[Data supplied — start]
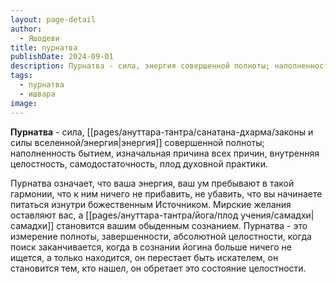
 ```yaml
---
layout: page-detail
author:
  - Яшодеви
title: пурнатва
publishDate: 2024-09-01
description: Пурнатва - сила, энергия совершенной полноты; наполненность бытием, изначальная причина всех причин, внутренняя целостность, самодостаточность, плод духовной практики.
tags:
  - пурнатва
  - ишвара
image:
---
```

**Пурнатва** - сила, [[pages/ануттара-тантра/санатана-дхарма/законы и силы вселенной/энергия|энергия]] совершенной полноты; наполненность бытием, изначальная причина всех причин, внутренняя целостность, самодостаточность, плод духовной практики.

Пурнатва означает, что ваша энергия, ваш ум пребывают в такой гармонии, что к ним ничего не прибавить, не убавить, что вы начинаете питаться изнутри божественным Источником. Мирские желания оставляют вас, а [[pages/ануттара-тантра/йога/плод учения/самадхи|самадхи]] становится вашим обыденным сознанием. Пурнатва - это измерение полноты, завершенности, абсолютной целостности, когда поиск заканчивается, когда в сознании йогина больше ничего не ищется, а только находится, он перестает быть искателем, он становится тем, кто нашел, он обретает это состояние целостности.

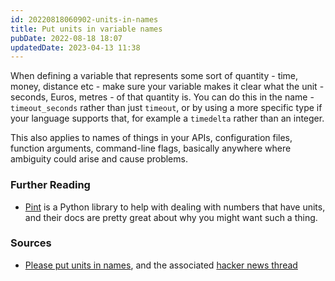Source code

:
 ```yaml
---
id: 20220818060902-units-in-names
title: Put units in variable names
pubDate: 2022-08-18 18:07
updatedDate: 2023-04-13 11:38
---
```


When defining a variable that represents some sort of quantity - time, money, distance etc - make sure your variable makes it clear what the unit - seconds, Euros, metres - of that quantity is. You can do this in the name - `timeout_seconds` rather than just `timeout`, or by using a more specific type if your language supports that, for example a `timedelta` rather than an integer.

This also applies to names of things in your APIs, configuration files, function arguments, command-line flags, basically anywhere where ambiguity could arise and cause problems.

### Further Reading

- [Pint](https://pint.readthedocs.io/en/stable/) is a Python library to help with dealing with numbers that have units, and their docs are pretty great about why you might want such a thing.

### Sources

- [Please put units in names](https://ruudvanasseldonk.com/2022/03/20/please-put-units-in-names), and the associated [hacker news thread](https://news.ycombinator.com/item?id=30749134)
[Data supplied — finish]
▸ **Task prompt**: Where does the word "сила" appear in the records? Copy every line that holds it.

▸ **Result**:
description: Пурнатва - сила, энергия совершенной полноты; наполненность бытием, изначальная причина всех причин, внутренняя целостность, самодостаточность, плод духовной практики.
**Пурнатва** - сила, [[pages/ануттара-тантра/санатана-дхарма/законы и силы вселенной/энергия|энергия]] совершенной полноты; наполненность бытием, изначальная причина всех причин, внутренняя целостность, самодостаточность, плод духовной практики.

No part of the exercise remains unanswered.